Als start-up-therapie wordt het aanbevolen om de levensstijl aan te passen en metformine (suiker-reducerende tabletten) te nemen. Bij afwezigheid van effect wordt het sulfonylureumderivaat (glibenclamide) of cp in de thiazalidinedion-reeks (glutazon) toegevoegd.

Volgens indicaties kan insulinetherapie worden toegevoegd.

Soorten insulinepreparaten

Insuline wordt geproduceerd door oorsprong:

  • menselijk genetisch gemanipuleerd;
  • menselijk semi-synthetisch;
  • varkensvlees monocomponent.

Volgens de actie uitstoten drugs met:

  • ultrakort effect (Humalog, Apidra);
  • korte actie (Actrapid NM, Humulin Regular);
  • gemiddelde werkingsduur (Monodar B, Protafan NM);
  • langdurige actie (Lantus, Levemir Flekspen).

Geneesmiddelen met gemengde werking omvatten mengsels (profielen), waarbij het medicijn van korte en langdurige werking wordt gecombineerd. Op dergelijke insulines moet een fractiegerichte aanduiding 50/50, 40/60, 25/75 voorkomen met een verklaring van de hoeveelheid insuline die het geneesmiddel bevat, of een cijfer - een indicatie van het percentage langdurige insuline.

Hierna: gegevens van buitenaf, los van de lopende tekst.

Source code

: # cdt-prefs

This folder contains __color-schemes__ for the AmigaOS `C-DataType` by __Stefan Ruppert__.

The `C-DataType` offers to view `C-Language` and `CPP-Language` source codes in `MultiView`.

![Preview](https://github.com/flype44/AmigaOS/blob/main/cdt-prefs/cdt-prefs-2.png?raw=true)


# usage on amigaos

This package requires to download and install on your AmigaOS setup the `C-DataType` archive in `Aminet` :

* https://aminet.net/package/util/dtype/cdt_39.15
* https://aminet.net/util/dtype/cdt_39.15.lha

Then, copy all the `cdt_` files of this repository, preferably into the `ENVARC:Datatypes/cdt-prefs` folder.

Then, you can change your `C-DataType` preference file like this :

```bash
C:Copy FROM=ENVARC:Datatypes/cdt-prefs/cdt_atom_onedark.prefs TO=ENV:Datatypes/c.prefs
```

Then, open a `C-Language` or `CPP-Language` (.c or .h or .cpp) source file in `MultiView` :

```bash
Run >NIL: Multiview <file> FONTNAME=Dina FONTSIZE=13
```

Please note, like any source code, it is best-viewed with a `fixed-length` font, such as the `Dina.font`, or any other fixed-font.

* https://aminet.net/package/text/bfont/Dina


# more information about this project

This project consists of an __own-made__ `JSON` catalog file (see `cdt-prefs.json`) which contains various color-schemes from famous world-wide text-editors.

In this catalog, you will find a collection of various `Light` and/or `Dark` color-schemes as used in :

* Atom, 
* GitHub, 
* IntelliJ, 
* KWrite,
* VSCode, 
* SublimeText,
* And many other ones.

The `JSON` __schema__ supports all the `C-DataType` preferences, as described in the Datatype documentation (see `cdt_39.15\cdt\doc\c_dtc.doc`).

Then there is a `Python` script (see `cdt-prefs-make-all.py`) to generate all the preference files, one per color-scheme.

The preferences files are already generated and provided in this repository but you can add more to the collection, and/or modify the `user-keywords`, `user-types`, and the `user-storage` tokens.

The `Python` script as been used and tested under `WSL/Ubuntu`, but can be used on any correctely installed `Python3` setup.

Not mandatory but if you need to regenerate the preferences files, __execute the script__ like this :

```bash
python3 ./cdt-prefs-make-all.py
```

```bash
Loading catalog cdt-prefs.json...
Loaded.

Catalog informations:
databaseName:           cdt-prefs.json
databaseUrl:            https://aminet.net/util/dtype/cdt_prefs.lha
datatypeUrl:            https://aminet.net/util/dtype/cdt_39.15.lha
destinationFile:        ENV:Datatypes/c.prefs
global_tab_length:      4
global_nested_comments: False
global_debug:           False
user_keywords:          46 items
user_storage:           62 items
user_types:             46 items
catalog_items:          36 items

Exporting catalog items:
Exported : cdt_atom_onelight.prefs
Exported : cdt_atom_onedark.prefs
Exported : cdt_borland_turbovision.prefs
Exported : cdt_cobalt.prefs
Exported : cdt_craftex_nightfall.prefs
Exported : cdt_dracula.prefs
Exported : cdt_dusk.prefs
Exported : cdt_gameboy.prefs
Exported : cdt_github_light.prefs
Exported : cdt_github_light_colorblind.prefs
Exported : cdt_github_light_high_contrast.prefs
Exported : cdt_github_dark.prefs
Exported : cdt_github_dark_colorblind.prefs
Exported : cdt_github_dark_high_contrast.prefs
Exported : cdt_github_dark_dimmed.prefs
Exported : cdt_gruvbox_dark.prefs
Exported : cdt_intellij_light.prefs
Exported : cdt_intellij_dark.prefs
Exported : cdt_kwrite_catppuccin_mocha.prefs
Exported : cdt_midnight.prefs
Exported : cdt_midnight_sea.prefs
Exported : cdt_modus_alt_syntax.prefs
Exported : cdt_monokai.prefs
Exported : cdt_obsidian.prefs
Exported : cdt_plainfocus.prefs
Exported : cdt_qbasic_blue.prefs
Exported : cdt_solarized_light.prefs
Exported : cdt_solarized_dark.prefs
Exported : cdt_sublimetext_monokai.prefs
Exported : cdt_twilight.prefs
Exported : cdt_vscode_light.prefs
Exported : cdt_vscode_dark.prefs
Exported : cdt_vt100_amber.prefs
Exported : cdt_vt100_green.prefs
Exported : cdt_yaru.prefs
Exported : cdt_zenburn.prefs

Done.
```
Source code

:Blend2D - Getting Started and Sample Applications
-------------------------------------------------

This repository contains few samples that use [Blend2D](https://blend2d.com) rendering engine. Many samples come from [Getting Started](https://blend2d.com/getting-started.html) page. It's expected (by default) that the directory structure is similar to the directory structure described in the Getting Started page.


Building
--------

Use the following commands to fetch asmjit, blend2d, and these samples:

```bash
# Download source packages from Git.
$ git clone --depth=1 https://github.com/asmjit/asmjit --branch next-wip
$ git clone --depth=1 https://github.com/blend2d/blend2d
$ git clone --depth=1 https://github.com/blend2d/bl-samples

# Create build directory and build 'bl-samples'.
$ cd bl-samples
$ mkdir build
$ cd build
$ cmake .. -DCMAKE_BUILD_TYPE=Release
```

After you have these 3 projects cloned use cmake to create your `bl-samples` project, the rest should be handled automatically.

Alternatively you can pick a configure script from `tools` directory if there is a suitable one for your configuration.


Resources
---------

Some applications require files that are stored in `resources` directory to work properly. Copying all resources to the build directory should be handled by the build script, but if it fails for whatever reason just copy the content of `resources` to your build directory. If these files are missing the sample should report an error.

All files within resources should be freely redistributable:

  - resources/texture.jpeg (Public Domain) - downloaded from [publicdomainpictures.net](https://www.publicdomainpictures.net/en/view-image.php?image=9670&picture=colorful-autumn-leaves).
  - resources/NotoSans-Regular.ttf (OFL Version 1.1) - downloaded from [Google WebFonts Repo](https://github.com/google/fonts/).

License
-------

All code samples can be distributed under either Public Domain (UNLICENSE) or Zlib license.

  • Gensulin M50 (50% verlengd - 50% kort),
  • Gensulin M40 (40% van de extended - 60 short),
  • Mixtedard 30/70 (Mixted® 30 NM - 30% verlengd - 70% kort).

Regels voor insuline bij diabetes

De dosis en frequentie van injecties dienen uitsluitend door de behandelend arts te worden gekozen.

Gebruik meestal schema's met:

  • twee injecties van gemengd medium (korte en langdurige werking insulines);
  • drie injecties (gemengde medicijnen 's morgens en' s avonds + woensdag - kort voor de lunch);
  • basis bolusintroductie.

Injectie van insuline met een insulinespuit kan worden gedaan in:

  • een maag (cf-va met het korte en gemengde effect);
  • billen en dijen (wo midden en lange actie);
  • schouder (extra injectieplaats).

Om de ontwikkeling van lipodystrofie op de injectieplaats te voorkomen, moet de injectieplaats worden afgewisseld.